Un rayo de exterior entra a tus ojos. La escena es surreal. 

¿Qué tanto pasaron? ¿5, 10 minutos? ¿Dónde está la gente? Brazos, más que todo, están regados en el suelo. Brazos cortados a mordiscos, parece, desde la base del hombro. No era raro ver, por supuesto, algún resto de quién sabe qué órgano, ojos, alguna que otra pierna, pero sobre todo brazos. Tratas de verlo lo menos humano posible, puesto que de otra forma, no podrías continuar. 

Piensa en Marly, en tus sobrinos. Piensa, presta atención. 

Solo un lemnoso aún camina, puedes ver. Abres lentamente la puerta. Sí. Solo un lemnoso camina ahora, hacia lo que fue el puente. ¿Qué hará allá? ¿Por qué se dirigen hacia allá? Miras hacia el otro lado, hacia el puente. Allá está la horda de lemnosos, sin prestar atención a lo que sucedía aquí. ¿Cómo llegaron tan rápido? ¿Cómo? 

No logras distinguir nada.

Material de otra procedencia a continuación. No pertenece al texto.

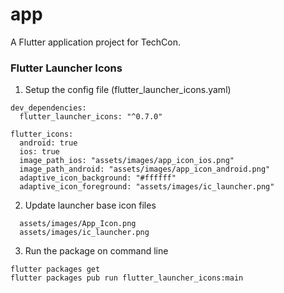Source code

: # app

A Flutter application project for TechCon.

### Flutter Launcher Icons

1. Setup the config file (flutter_launcher_icons.yaml)
```
dev_dependencies:
  flutter_launcher_icons: "^0.7.0"

flutter_icons:
  android: true
  ios: true
  image_path_ios: "assets/images/app_icon_ios.png"
  image_path_android: "assets/images/app_icon_android.png"
  adaptive_icon_background: "#ffffff"
  adaptive_icon_foreground: "assets/images/ic_launcher.png"
```

2. Update launcher base icon files
```
  assets/images/App_Icon.png
  assets/images/ic_launcher.png
```

3. Run the package on command line
```
flutter packages get
flutter packages pub run flutter_launcher_icons:main
```
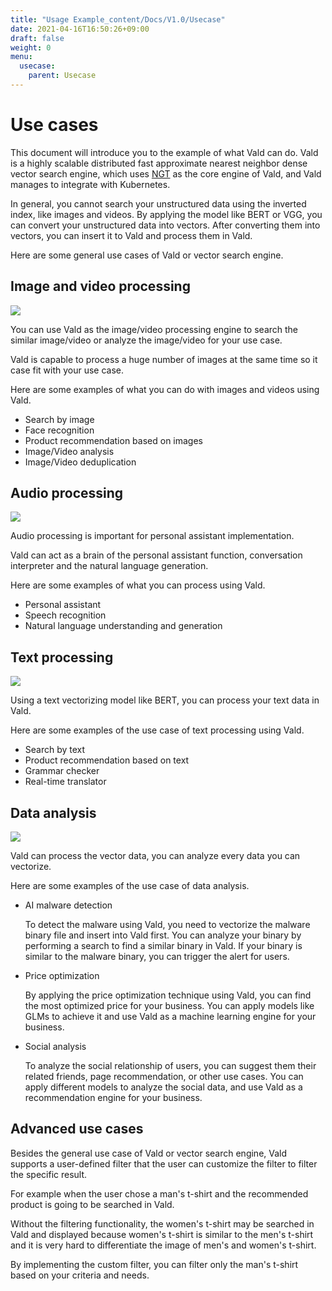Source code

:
 ```yaml
---
title: "Usage Example_content/Docs/V1.0/Usecase"
date: 2021-04-16T16:50:26+09:00
draft: false
weight: 0
menu:
  usecase:
    parent: Usecase
---
```


# Use cases

  This document will introduce you to the example of what Vald can do.
  Vald is a highly scalable distributed fast approximate nearest neighbor dense vector search engine, which uses [NGT](https://github.com/yahoojapan/NGT) as the core engine of Vald, and Vald manages to integrate with Kubernetes.

  In general, you cannot search your unstructured data using the inverted index, like images and videos.
  By applying the model like BERT or VGG, you can convert your unstructured data into vectors.
  After converting them into vectors, you can insert it to Vald and process them in Vald.

  Here are some general use cases of Vald or vector search engine.

## Image and video processing

  <img src="/images/v1.0/usecase_image.png" />

  You can use Vald as the image/video processing engine to search the similar image/video or analyze the image/video for your use case.

  Vald is capable to process a huge number of images at the same time so it case fit with your use case.

  Here are some examples of what you can do with images and videos using Vald.

- Search by image
- Face recognition
- Product recommendation based on images
- Image/Video analysis
- Image/Video deduplication

## Audio processing

  <img src="/images/v1.0/usecase_audio.png" />

  Audio processing is important for personal assistant implementation.

  Vald can act as a brain of the personal assistant function, conversation interpreter and the natural language generation.

  Here are some examples of what you can process using Vald.

- Personal assistant
- Speech recognition
- Natural language understanding and generation

## Text processing

  <img src="/images/v1.0/usecase_text.png" />

  Using a text vectorizing model like BERT, you can process your text data in Vald.

  Here are some examples of the use case of text processing using Vald.

- Search by text
- Product recommendation based on text
- Grammar checker
- Real-time translator

## Data analysis

  <img src="/images/v1.0/usecase_data.png" />

  Vald can process the vector data, you can analyze every data you can vectorize.

  Here are some examples of the use case of data analysis.

- AI malware detection

  To detect the malware using Vald, you need to vectorize the malware binary file and insert into Vald first.
  You can analyze your binary by performing a search to find a similar binary in Vald.
  If your binary is similar to the malware binary, you can trigger the alert for users.

- Price optimization

   By applying the price optimization technique using Vald, you can find the most optimized price for your business.
  You can apply models like GLMs to achieve it and use Vald as a machine learning engine for your business.

- Social analysis

  To analyze the social relationship of users, you can suggest them their related friends, page recommendation, or other use cases.
  You can apply different models to analyze the social data, and use Vald as a recommendation engine for your business.

## Advanced use cases

  Besides the general use case of Vald or vector search engine, Vald supports a user-defined filter that the user can customize the filter to filter the specific result.

  For example when the user chose a man's t-shirt and the recommended product is going to be searched in Vald.

  Without the filtering functionality, the women's t-shirt may be searched in Vald and displayed because women's t-shirt is similar to the men's t-shirt and it is very hard to differentiate the image of men's and women's t-shirt.

  By implementing the custom filter, you can filter only the man's t-shirt based on your criteria and needs.
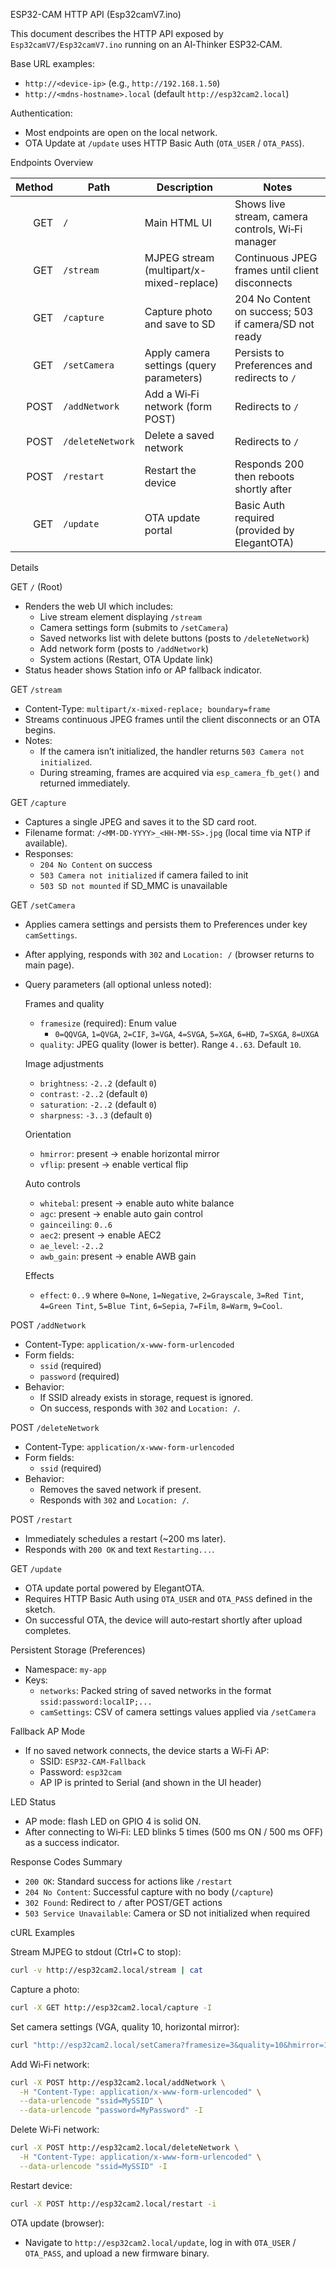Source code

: ESP32-CAM HTTP API (Esp32camV7.ino)

This document describes the HTTP API exposed by `Esp32camV7/Esp32camV7.ino` running on an AI‑Thinker ESP32‑CAM.

Base URL examples:
- `http://<device-ip>` (e.g., `http://192.168.1.50`)
- `http://<mdns-hostname>.local` (default `http://esp32cam2.local`)

Authentication:
- Most endpoints are open on the local network.
- OTA Update at `/update` uses HTTP Basic Auth (`OTA_USER` / `OTA_PASS`).


Endpoints Overview

| Method | Path          | Description                               | Notes |
|-------:|---------------|-------------------------------------------|-------|
| GET    | `/`           | Main HTML UI                              | Shows live stream, camera controls, Wi‑Fi manager |
| GET    | `/stream`     | MJPEG stream (multipart/x-mixed-replace)  | Continuous JPEG frames until client disconnects |
| GET    | `/capture`    | Capture photo and save to SD              | 204 No Content on success; 503 if camera/SD not ready |
| GET    | `/setCamera`  | Apply camera settings (query parameters)  | Persists to Preferences and redirects to `/` |
| POST   | `/addNetwork` | Add a Wi‑Fi network (form POST)           | Redirects to `/` |
| POST   | `/deleteNetwork` | Delete a saved network                 | Redirects to `/` |
| POST   | `/restart`    | Restart the device                        | Responds 200 then reboots shortly after |
| GET    | `/update`     | OTA update portal                         | Basic Auth required (provided by ElegantOTA) |


Details

GET `/` (Root)
- Renders the web UI which includes:
  - Live stream element displaying `/stream`
  - Camera settings form (submits to `/setCamera`)
  - Saved networks list with delete buttons (posts to `/deleteNetwork`)
  - Add network form (posts to `/addNetwork`)
  - System actions (Restart, OTA Update link)
- Status header shows Station info or AP fallback indicator.


GET `/stream`
- Content-Type: `multipart/x-mixed-replace; boundary=frame`
- Streams continuous JPEG frames until the client disconnects or an OTA begins.
- Notes:
  - If the camera isn’t initialized, the handler returns `503 Camera not initialized`.
  - During streaming, frames are acquired via `esp_camera_fb_get()` and returned immediately.


GET `/capture`
- Captures a single JPEG and saves it to the SD card root.
- Filename format: `/<MM-DD-YYYY>_<HH-MM-SS>.jpg` (local time via NTP if available).
- Responses:
  - `204 No Content` on success
  - `503 Camera not initialized` if camera failed to init
  - `503 SD not mounted` if SD_MMC is unavailable


GET `/setCamera`
- Applies camera settings and persists them to Preferences under key `camSettings`.
- After applying, responds with `302` and `Location: /` (browser returns to main page).
- Query parameters (all optional unless noted):

  Frames and quality
  - `framesize` (required): Enum value
    - `0=QQVGA`, `1=QVGA`, `2=CIF`, `3=VGA`, `4=SVGA`, `5=XGA`, `6=HD`, `7=SXGA`, `8=UXGA`
  - `quality`: JPEG quality (lower is better). Range `4..63`. Default `10`.

  Image adjustments
  - `brightness`: `-2..2` (default `0`)
  - `contrast`: `-2..2` (default `0`)
  - `saturation`: `-2..2` (default `0`)
  - `sharpness`: `-3..3` (default `0`)

  Orientation
  - `hmirror`: present → enable horizontal mirror
  - `vflip`: present → enable vertical flip

  Auto controls
  - `whitebal`: present → enable auto white balance
  - `agc`: present → enable auto gain control
  - `gainceiling`: `0..6`
  - `aec2`: present → enable AEC2
  - `ae_level`: `-2..2`
  - `awb_gain`: present → enable AWB gain

  Effects
  - `effect`: `0..9` where `0=None`, `1=Negative`, `2=Grayscale`, `3=Red Tint`, `4=Green Tint`, `5=Blue Tint`, `6=Sepia`, `7=Film`, `8=Warm`, `9=Cool`.


POST `/addNetwork`
- Content-Type: `application/x-www-form-urlencoded`
- Form fields:
  - `ssid` (required)
  - `password` (required)
- Behavior:
  - If SSID already exists in storage, request is ignored.
  - On success, responds with `302` and `Location: /`.


POST `/deleteNetwork`
- Content-Type: `application/x-www-form-urlencoded`
- Form fields:
  - `ssid` (required)
- Behavior:
  - Removes the saved network if present.
  - Responds with `302` and `Location: /`.


POST `/restart`
- Immediately schedules a restart (~200 ms later).
- Responds with `200 OK` and text `Restarting...`.


GET `/update`
- OTA update portal powered by ElegantOTA.
- Requires HTTP Basic Auth using `OTA_USER` and `OTA_PASS` defined in the sketch.
- On successful OTA, the device will auto‑restart shortly after upload completes.


Persistent Storage (Preferences)
- Namespace: `my-app`
- Keys:
  - `networks`: Packed string of saved networks in the format `ssid:password:localIP;...`
  - `camSettings`: CSV of camera settings values applied via `/setCamera`


Fallback AP Mode
- If no saved network connects, the device starts a Wi‑Fi AP:
  - SSID: `ESP32-CAM-Fallback`
  - Password: `esp32cam`
  - AP IP is printed to Serial (and shown in the UI header)


LED Status
- AP mode: flash LED on GPIO 4 is solid ON.
- After connecting to Wi‑Fi: LED blinks 5 times (500 ms ON / 500 ms OFF) as a success indicator.


Response Codes Summary
- `200 OK`: Standard success for actions like `/restart`
- `204 No Content`: Successful capture with no body (`/capture`)
- `302 Found`: Redirect to `/` after POST/GET actions
- `503 Service Unavailable`: Camera or SD not initialized when required


cURL Examples

Stream MJPEG to stdout (Ctrl+C to stop):
```bash
curl -v http://esp32cam2.local/stream | cat
```

Capture a photo:
```bash
curl -X GET http://esp32cam2.local/capture -I
```

Set camera settings (VGA, quality 10, horizontal mirror):
```bash
curl "http://esp32cam2.local/setCamera?framesize=3&quality=10&hmirror=1"
```

Add Wi‑Fi network:
```bash
curl -X POST http://esp32cam2.local/addNetwork \
  -H "Content-Type: application/x-www-form-urlencoded" \
  --data-urlencode "ssid=MySSID" \
  --data-urlencode "password=MyPassword" -I
```

Delete Wi‑Fi network:
```bash
curl -X POST http://esp32cam2.local/deleteNetwork \
  -H "Content-Type: application/x-www-form-urlencoded" \
  --data-urlencode "ssid=MySSID" -I
```

Restart device:
```bash
curl -X POST http://esp32cam2.local/restart -i
```

OTA update (browser):
- Navigate to `http://esp32cam2.local/update`, log in with `OTA_USER` / `OTA_PASS`, and upload a new firmware binary.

Están muy lejos ya, seguro cerca del hoyo en el puente. 

Te concentras en el lemnoso que camina. Vomita de vez en cuando, verde. Le falta un brazo, sangra mucho. Su cara, perdida entre la sangre, te parece conocida. Un hombre delgado, desgarbado, y de rostro largo. Das con él. León, se apellidaba. Lo conoces bien. Piensas en las pistolas de los militares. Pero no, así no. 

- ¿No tienen por casualidad un bate o pata de cabra? - Le preguntas a los militares.
- Verga mijo, no. Esto, nada más. 

Un rompe huesos. Negro, pesado, hermoso. 

- En un ratico vengo. 

Sé un Alejandro Ortega, y piensa en tu familia, asesta otro golpe, piensa en tu novia, asesta otro golpe, piensa en el puente, asesta otro golpe, piensa en Maracaibo, asesta otro golpe, piensa en tu sobrino, asesta otro golpe, piensa en lo mucho que querías hacer esto, asesta otro golpe, otro golpe, uno más, a lo que queda del puré de cabeza en el suelo, uno más, uno más, uno más, hasta que por alguna magia se devolviera el tiempo y nada de estuvo pasare y pudieses irte con tu familia. Ahí, con tu sobrino, en la otra orilla, donde ya no tendrías que preocuparte por ser un Alejandro Ortega.